BEGIN Records supplied

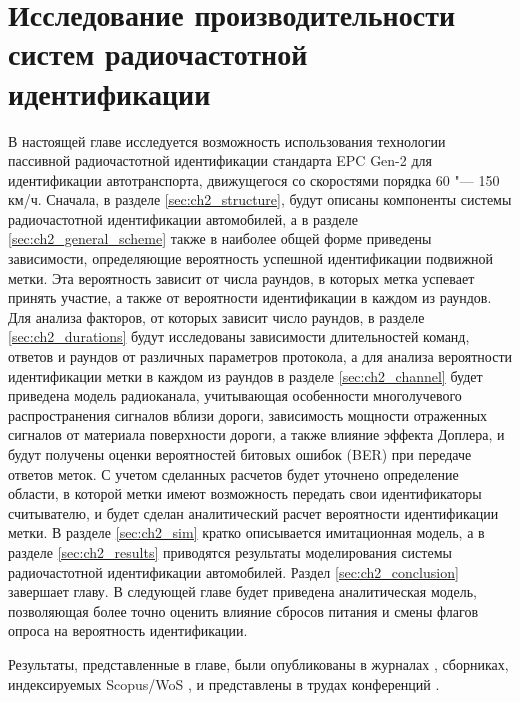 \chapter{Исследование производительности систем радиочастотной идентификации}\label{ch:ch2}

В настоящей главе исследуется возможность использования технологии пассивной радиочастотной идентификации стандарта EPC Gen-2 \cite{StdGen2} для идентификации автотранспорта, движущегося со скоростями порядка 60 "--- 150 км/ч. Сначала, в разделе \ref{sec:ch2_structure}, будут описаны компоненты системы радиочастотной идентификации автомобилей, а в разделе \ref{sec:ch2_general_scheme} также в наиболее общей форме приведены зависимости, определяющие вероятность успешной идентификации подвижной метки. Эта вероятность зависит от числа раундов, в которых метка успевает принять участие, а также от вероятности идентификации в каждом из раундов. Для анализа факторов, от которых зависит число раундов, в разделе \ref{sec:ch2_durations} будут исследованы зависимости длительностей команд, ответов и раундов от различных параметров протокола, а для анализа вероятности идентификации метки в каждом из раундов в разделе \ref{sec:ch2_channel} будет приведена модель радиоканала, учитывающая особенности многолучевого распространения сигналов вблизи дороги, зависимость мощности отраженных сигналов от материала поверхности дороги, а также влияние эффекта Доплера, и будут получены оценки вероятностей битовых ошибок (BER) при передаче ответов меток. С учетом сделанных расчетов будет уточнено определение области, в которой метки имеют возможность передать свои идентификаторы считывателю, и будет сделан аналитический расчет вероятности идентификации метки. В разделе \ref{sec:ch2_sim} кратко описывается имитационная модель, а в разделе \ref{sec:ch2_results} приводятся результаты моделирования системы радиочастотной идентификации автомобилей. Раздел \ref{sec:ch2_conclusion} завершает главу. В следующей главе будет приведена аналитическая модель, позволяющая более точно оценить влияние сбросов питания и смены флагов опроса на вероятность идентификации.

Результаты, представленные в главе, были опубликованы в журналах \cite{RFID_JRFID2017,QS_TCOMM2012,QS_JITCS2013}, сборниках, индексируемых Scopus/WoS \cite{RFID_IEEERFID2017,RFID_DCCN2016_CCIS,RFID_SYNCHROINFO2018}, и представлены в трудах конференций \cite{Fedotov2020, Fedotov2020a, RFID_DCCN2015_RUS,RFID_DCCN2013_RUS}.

END Records supplied
BEGIN Records supplied

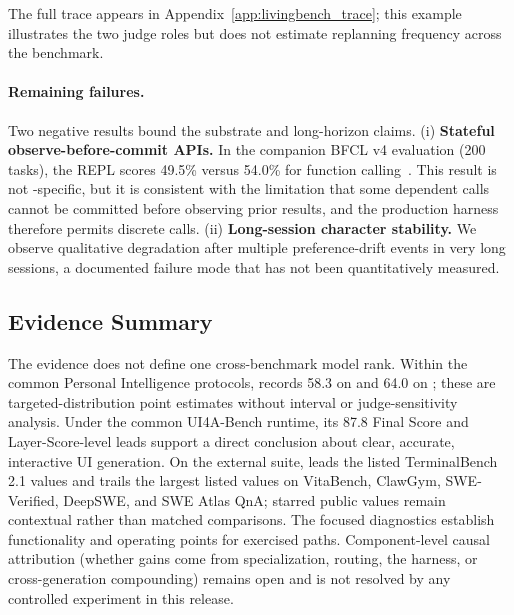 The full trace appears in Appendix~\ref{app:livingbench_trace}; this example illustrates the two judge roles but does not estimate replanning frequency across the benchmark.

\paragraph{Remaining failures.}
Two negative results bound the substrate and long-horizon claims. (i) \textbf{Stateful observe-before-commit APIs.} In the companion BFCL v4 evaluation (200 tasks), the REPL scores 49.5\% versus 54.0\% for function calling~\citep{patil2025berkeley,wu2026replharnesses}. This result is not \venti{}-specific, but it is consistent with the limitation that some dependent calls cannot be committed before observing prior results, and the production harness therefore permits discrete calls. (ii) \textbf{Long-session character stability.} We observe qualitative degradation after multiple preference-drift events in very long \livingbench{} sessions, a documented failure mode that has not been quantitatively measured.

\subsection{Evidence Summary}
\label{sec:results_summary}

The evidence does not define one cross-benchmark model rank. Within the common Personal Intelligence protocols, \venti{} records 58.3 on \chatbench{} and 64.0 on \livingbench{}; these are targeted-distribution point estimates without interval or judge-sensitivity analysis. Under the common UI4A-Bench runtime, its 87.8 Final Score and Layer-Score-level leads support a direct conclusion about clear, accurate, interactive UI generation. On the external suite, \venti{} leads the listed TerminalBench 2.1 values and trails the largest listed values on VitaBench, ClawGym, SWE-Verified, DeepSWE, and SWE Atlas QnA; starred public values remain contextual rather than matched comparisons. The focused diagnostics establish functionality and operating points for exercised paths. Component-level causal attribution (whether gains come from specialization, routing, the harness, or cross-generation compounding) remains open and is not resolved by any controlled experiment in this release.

END Records supplied

When a line of the material holds the string "venti", copy that line.

Reply:
Two negative results bound the substrate and long-horizon claims. (i) \textbf{Stateful observe-before-commit APIs.} In the companion BFCL v4 evaluation (200 tasks), the REPL scores 49.5\% versus 54.0\% for function calling~\citep{patil2025berkeley,wu2026replharnesses}. This result is not \venti{}-specific, but it is consistent with the limitation that some dependent calls cannot be committed before observing prior results, and the production harness therefore permits discrete calls. (ii) \textbf{Long-session character stability.} We observe qualitative degradation after multiple preference-drift events in very long \livingbench{} sessions, a documented failure mode that has not been quantitatively measured.
The evidence does not define one cross-benchmark model rank. Within the common Personal Intelligence protocols, \venti{} records 58.3 on \chatbench{} and 64.0 on \livingbench{}; these are targeted-distribution point estimates without interval or judge-sensitivity analysis. Under the common UI4A-Bench runtime, its 87.8 Final Score and Layer-Score-level leads support a direct conclusion about clear, accurate, interactive UI generation. On the external suite, \venti{} leads the listed TerminalBench 2.1 values and trails the largest listed values on VitaBench, ClawGym, SWE-Verified, DeepSWE, and SWE Atlas QnA; starred public values remain contextual rather than matched comparisons. The focused diagnostics establish functionality and operating points for exercised paths. Component-level causal attribution (whether gains come from specialization, routing, the harness, or cross-generation compounding) remains open and is not resolved by any controlled experiment in this release.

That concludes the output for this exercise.